World Cup to leave divisive legacy in Russia’s environment
KALININGRAD, Russia (AP) — October Island was considered to some “a little corner of heaven” in the Russian city of Kaliningrad.
Then a World Cup stadium was built on the island.
Russia claims its World Cup stadiums meet the highest environmental standards, yet some have been built on top of ecologically sensitive areas. The site of the 35,000-seat Kaliningrad Stadium, where England and Spain will play, was one of Kaliningrad’s last natural wetland sites, an island on the polluted Pregolya River. Its soft clay protected water-bird colonies from the port city’s industrial development under first German, then Soviet, then Russian rule.
That changed in 2014 when more than a million tons of sand was spread on the site to stabilize it for the stadium construction.
Depending on your view, it’s either a triumph of engineering or an environmental disaster.
“It was a typical delta island, with peat and a wetland reed-bed. It was a little corner of heaven in the city, where birds lived,” said local ecologist Alexandra Korolyova. “Really, if Russia paid more attention to protecting the environment, it could potentially have become a reservation or national park within the city.”
Korolyova campaigned against the stadium as part of local environmental organization Eco Defense because the island was “a filter” for the polluted river and “we’ve lost a lot and I don’t see what we’ve gained.”

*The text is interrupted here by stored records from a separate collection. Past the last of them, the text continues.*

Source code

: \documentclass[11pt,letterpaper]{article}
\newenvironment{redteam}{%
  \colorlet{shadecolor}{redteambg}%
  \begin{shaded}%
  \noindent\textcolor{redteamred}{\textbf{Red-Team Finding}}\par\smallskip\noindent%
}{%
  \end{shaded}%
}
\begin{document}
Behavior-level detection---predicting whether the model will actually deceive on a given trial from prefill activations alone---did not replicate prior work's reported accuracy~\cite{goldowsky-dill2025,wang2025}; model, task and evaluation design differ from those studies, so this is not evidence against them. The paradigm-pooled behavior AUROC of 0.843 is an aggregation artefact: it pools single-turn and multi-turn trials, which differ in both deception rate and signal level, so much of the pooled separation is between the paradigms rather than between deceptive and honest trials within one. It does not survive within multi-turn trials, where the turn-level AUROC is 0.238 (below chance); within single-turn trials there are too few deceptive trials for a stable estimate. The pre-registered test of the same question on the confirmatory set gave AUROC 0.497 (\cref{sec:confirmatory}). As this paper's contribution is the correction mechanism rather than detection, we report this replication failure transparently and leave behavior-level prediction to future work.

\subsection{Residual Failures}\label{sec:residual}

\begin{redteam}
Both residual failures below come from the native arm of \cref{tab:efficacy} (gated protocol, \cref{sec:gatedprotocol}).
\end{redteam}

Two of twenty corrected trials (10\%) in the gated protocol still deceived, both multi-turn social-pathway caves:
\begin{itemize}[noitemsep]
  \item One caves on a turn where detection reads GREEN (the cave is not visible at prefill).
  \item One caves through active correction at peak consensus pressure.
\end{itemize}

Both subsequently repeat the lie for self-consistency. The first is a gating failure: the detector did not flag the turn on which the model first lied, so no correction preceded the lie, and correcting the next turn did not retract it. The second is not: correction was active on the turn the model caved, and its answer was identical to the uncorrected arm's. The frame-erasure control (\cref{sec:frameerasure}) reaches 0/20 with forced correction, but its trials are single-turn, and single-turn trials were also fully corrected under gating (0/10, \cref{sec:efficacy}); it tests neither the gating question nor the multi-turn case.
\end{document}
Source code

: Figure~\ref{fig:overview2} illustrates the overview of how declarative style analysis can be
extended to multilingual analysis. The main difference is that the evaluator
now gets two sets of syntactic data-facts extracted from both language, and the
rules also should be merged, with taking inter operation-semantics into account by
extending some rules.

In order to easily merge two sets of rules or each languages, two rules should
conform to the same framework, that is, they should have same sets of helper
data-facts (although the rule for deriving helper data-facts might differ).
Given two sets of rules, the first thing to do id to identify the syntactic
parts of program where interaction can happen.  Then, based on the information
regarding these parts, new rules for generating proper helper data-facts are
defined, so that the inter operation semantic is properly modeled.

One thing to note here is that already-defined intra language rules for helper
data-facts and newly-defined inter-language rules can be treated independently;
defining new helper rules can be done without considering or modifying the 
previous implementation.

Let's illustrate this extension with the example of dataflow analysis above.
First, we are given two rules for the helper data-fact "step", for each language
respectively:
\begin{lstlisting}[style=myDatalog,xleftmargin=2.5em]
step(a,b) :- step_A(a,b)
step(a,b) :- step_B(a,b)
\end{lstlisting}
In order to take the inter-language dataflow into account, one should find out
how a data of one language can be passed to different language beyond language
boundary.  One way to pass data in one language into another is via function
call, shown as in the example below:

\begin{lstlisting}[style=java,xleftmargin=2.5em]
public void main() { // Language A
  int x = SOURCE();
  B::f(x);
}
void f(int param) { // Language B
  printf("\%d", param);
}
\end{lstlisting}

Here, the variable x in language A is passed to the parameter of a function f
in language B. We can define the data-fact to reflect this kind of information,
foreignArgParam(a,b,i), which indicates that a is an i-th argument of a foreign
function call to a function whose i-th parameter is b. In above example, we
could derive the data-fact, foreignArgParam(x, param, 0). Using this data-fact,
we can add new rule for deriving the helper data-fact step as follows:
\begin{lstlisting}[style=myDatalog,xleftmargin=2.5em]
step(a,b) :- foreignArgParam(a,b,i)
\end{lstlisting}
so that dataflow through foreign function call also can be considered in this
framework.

The stadium, as with most of Russia’s venues, is scheduled to become a hub for commercial and residential developments after the World Cup, and that could threaten the remaining wild parts of the island. But there was another option. At the design stage, then-Sports Minister VitalyMutko said the October Island wetland was too costly and challenging a site and pushed for a major rebuild of Kaliningrad’s existing Baltika Stadium. Local officials successfully protested that the old stadium was a historic site, although efforts failed for a similarly historic stadium that was eventually rebuilt in the host city of Yekaterinburg.